──────── Data under study ────────

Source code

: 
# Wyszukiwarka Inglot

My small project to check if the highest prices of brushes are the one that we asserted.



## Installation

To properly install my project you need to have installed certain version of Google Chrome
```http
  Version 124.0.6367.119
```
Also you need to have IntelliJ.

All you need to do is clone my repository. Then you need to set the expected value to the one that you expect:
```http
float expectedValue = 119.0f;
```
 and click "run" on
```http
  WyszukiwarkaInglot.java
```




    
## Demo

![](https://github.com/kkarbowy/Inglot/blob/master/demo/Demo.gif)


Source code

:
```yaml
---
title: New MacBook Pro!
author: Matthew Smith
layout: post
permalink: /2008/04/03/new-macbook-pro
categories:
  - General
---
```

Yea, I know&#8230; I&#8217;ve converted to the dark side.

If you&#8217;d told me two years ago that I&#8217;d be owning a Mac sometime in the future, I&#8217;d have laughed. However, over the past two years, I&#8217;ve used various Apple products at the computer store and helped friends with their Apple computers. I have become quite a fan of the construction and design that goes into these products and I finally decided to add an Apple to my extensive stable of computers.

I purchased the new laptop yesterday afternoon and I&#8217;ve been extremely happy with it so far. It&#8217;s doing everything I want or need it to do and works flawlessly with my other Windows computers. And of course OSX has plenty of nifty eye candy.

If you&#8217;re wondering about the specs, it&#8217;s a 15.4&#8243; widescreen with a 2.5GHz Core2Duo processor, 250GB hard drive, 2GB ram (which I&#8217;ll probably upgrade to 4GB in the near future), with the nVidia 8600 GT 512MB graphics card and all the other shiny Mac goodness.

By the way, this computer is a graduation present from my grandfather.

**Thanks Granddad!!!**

────────

Show all lines from the entries that hold "project".

My small project to check if the highest prices of brushes are the one that we asserted.
To properly install my project you need to have installed certain version of Google Chrome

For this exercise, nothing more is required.